• What you need to do: Search the data below for the string "Overview". Extract every line that contains it.

···

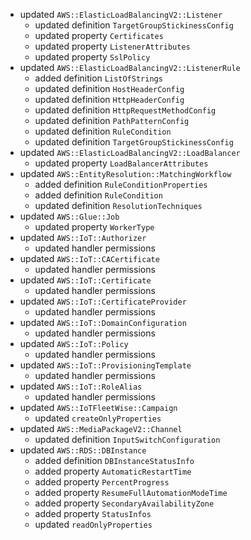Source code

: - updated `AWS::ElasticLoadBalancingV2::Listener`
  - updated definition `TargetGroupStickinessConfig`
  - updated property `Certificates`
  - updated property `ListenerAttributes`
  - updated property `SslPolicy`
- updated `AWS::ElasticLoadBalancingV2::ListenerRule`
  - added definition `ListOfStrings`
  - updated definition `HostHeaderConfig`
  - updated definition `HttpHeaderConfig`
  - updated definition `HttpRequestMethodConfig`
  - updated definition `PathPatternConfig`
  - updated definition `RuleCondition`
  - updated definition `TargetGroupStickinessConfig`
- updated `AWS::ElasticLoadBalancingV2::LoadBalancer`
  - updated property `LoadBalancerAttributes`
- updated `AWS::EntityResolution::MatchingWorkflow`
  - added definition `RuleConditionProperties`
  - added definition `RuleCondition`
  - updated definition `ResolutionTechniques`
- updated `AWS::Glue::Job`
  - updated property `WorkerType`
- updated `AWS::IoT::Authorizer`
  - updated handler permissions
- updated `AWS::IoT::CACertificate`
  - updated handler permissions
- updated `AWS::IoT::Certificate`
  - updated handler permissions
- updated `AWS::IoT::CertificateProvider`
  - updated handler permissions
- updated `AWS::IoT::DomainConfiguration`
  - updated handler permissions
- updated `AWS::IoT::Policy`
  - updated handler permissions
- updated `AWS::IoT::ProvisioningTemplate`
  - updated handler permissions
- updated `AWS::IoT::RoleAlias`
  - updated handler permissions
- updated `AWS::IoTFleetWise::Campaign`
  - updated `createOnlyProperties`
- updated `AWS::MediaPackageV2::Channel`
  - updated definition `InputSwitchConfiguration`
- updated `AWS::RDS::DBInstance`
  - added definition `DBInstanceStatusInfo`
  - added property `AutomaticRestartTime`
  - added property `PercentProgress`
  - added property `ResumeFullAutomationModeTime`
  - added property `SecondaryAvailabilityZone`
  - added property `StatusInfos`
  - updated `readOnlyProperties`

···

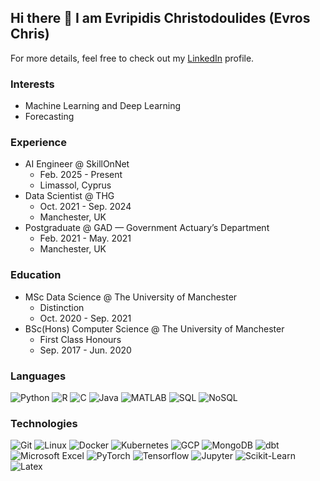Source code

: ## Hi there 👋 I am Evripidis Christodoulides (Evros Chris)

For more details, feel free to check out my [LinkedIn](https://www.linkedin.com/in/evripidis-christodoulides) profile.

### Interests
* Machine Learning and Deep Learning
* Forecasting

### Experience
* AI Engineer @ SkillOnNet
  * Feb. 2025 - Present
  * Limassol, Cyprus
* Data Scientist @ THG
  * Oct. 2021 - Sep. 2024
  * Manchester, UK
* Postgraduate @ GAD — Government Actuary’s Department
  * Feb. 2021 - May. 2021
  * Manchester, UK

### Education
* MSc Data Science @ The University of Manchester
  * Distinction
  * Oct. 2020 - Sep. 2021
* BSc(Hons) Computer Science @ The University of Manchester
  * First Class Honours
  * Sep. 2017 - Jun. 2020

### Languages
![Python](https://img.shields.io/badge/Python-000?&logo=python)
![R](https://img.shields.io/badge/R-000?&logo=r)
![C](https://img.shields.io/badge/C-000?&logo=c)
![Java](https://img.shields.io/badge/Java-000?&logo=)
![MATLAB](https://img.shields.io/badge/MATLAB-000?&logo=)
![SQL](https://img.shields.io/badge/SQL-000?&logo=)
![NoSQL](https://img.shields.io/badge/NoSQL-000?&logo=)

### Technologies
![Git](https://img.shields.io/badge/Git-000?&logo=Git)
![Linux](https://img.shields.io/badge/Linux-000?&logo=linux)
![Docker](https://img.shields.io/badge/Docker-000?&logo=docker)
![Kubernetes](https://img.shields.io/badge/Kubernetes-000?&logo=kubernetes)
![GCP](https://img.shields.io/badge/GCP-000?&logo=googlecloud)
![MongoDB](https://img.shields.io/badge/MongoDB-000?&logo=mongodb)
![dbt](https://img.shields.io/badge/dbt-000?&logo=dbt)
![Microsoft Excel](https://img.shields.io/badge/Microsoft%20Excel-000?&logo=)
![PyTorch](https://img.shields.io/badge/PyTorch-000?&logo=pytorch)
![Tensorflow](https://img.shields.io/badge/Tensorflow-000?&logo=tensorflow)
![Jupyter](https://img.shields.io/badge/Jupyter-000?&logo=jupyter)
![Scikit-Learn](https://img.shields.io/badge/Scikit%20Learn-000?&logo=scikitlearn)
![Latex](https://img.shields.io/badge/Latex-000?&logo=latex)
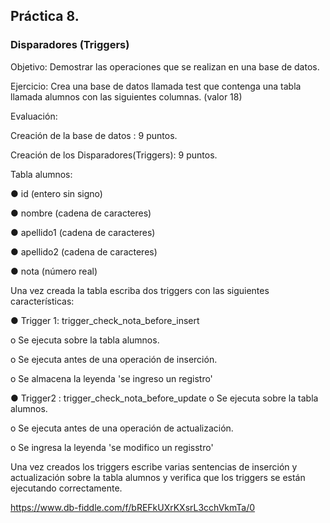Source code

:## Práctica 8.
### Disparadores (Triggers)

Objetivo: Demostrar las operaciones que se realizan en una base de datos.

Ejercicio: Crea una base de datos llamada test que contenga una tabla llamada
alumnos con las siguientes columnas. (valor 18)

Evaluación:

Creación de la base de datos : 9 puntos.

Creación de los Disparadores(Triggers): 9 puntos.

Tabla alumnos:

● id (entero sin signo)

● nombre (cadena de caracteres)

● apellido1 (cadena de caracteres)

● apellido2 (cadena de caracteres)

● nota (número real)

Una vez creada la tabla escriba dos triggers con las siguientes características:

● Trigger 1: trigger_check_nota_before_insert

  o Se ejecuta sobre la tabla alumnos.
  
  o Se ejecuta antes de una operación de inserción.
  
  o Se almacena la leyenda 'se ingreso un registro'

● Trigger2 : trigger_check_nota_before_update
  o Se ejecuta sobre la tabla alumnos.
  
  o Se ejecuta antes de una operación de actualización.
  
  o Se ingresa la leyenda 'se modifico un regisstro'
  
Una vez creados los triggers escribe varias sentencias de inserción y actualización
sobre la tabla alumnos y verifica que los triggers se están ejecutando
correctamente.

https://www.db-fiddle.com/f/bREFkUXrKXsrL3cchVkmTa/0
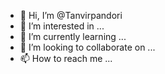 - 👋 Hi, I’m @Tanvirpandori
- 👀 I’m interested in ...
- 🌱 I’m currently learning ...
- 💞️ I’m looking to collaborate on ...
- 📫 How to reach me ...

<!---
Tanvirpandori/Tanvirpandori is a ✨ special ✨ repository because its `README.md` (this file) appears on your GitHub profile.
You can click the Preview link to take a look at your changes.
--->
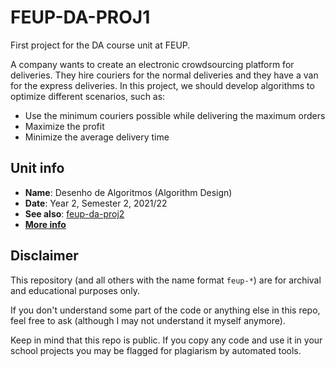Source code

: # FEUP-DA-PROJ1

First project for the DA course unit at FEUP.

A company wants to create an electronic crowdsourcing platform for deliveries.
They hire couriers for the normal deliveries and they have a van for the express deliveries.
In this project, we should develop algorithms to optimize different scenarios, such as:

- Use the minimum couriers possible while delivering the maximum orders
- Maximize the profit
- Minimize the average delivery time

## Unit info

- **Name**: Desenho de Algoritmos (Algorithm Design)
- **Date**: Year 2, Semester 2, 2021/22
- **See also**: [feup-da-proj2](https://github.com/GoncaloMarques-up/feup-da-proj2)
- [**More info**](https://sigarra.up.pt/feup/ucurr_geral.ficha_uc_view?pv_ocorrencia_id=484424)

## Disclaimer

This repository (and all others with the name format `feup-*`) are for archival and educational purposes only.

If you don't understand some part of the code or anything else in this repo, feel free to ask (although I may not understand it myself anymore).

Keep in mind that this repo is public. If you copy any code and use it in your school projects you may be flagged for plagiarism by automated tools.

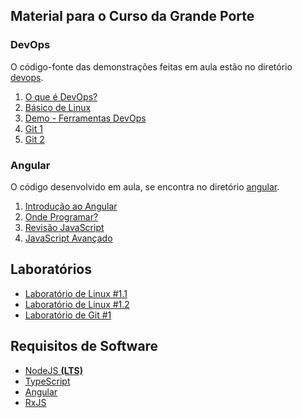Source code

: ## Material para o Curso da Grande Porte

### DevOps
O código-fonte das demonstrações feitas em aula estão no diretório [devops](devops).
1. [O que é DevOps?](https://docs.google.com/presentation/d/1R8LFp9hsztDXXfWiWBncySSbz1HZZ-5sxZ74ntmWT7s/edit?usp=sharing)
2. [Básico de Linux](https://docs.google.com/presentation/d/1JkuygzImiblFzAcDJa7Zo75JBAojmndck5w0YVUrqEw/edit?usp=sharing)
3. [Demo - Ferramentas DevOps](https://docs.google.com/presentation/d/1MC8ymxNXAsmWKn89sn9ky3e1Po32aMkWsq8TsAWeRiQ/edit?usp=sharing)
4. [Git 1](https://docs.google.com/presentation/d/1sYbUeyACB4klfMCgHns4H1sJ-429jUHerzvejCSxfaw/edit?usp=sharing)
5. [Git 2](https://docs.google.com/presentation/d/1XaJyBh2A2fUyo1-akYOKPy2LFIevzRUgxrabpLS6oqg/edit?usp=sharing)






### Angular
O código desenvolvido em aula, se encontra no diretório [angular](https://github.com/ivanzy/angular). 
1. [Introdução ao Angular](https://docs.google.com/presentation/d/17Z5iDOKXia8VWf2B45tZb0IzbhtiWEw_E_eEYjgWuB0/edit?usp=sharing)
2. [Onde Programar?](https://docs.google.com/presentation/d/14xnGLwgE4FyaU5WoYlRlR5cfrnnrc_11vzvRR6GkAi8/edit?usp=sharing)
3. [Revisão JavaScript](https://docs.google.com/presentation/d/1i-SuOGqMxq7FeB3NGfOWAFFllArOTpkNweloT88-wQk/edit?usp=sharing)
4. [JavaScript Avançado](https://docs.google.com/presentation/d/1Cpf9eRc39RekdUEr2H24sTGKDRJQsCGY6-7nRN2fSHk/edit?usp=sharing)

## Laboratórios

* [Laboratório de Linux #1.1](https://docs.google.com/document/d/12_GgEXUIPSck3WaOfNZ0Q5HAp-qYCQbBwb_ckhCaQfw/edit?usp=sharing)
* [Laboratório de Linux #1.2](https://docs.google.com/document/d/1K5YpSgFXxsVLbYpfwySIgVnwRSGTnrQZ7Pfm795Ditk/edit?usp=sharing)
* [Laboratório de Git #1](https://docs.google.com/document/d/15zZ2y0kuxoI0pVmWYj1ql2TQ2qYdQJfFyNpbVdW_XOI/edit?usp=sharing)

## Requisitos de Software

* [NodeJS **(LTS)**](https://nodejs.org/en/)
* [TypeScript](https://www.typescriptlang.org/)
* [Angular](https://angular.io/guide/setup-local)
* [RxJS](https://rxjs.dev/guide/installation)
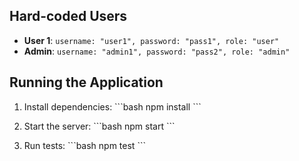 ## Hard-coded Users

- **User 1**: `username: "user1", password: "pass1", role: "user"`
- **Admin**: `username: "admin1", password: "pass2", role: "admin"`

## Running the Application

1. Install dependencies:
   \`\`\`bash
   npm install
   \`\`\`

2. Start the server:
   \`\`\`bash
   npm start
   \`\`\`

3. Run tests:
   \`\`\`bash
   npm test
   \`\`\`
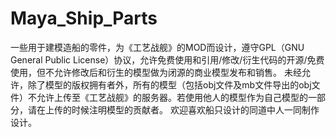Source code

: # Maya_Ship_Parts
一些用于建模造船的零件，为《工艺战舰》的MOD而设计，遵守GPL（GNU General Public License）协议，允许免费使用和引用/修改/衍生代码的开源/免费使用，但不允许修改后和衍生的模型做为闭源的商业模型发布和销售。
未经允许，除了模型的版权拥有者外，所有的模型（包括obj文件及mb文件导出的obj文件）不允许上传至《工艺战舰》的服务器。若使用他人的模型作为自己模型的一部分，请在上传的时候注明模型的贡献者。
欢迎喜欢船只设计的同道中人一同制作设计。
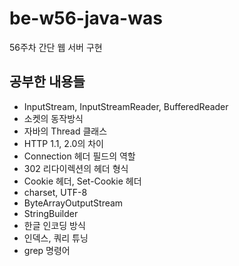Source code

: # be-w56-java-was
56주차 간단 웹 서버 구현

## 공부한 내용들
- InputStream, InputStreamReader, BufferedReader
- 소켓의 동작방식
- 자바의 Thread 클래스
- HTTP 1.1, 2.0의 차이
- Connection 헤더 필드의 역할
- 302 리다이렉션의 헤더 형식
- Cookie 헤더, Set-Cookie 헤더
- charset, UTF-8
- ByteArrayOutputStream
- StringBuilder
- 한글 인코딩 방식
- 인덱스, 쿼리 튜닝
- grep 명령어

···

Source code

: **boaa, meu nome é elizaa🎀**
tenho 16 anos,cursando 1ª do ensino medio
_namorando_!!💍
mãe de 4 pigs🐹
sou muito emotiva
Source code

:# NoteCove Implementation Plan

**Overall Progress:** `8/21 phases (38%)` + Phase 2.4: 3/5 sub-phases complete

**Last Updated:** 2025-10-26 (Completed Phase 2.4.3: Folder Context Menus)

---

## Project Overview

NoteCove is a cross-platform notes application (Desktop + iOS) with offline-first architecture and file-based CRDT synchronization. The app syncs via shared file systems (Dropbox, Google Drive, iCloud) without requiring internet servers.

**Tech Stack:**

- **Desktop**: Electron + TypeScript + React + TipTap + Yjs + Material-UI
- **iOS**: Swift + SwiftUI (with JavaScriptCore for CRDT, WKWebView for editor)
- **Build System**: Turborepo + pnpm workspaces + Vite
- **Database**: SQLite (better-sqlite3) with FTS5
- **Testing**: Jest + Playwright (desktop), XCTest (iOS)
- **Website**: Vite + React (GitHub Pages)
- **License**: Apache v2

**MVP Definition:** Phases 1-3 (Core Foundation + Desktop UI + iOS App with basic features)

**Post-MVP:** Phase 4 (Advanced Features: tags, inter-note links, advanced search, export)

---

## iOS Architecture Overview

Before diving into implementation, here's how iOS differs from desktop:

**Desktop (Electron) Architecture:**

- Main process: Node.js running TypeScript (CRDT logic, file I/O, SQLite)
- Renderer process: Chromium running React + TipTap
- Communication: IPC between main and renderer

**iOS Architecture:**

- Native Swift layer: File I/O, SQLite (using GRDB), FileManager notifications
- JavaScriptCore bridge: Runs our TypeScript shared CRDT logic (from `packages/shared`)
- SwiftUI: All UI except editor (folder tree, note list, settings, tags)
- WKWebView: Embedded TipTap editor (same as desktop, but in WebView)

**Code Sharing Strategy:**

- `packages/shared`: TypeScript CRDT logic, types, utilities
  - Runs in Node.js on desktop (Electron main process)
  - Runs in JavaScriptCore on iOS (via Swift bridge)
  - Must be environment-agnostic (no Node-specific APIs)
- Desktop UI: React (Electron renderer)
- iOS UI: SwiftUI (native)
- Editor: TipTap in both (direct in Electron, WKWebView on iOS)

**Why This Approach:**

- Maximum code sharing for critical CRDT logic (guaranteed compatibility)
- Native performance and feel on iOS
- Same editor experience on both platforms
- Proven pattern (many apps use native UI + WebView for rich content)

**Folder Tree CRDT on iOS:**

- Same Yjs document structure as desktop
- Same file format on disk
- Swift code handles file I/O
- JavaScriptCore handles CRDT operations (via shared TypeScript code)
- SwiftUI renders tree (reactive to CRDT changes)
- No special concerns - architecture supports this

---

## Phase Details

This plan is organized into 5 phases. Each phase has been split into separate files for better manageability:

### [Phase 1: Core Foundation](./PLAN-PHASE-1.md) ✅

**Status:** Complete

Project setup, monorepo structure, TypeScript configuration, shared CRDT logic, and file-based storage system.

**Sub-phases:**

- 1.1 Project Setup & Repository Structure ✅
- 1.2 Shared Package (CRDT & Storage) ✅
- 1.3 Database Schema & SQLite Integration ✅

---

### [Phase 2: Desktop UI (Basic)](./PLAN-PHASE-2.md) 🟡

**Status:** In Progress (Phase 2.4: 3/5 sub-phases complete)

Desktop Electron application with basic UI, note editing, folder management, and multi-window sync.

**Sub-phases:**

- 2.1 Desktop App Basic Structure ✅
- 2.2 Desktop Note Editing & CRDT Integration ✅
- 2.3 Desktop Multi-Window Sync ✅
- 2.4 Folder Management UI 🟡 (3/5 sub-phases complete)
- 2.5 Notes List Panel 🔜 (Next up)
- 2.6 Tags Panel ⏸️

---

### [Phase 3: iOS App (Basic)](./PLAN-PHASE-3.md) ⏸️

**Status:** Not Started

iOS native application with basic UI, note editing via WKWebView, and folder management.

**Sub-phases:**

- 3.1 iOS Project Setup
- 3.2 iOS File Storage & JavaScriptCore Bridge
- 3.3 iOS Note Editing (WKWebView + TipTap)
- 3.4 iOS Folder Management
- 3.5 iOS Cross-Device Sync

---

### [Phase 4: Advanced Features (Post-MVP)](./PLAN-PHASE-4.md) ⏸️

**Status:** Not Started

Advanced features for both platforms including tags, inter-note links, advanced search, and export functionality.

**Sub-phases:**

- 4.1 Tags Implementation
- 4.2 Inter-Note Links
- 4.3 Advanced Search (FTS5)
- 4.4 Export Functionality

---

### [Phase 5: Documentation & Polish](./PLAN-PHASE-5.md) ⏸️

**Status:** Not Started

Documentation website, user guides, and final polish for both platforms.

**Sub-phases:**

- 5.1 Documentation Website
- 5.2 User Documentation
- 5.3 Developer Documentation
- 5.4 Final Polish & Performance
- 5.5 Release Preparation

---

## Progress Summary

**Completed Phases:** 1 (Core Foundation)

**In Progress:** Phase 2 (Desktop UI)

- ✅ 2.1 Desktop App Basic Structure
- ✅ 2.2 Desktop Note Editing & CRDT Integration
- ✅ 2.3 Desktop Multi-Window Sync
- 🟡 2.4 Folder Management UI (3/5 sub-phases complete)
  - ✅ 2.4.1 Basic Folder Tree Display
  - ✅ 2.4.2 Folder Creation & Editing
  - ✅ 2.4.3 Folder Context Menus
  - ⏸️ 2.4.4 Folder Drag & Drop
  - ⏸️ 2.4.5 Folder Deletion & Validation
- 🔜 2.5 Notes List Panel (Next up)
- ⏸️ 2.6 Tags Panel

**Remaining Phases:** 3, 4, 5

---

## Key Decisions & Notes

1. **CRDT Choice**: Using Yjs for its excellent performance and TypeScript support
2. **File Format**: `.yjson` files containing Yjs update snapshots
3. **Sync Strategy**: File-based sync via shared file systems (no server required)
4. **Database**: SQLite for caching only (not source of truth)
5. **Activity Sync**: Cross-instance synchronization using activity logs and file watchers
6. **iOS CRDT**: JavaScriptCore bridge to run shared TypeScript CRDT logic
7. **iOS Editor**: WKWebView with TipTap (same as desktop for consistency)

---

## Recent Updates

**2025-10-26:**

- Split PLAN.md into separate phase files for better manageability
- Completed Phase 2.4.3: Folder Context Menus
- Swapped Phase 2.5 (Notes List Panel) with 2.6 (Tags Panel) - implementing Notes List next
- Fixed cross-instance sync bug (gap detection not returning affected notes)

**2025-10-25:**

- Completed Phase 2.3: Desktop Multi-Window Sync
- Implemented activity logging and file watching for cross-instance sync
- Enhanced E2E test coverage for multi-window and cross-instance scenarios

···

• Result for this exercise:
## Project Overview
## iOS Architecture Overview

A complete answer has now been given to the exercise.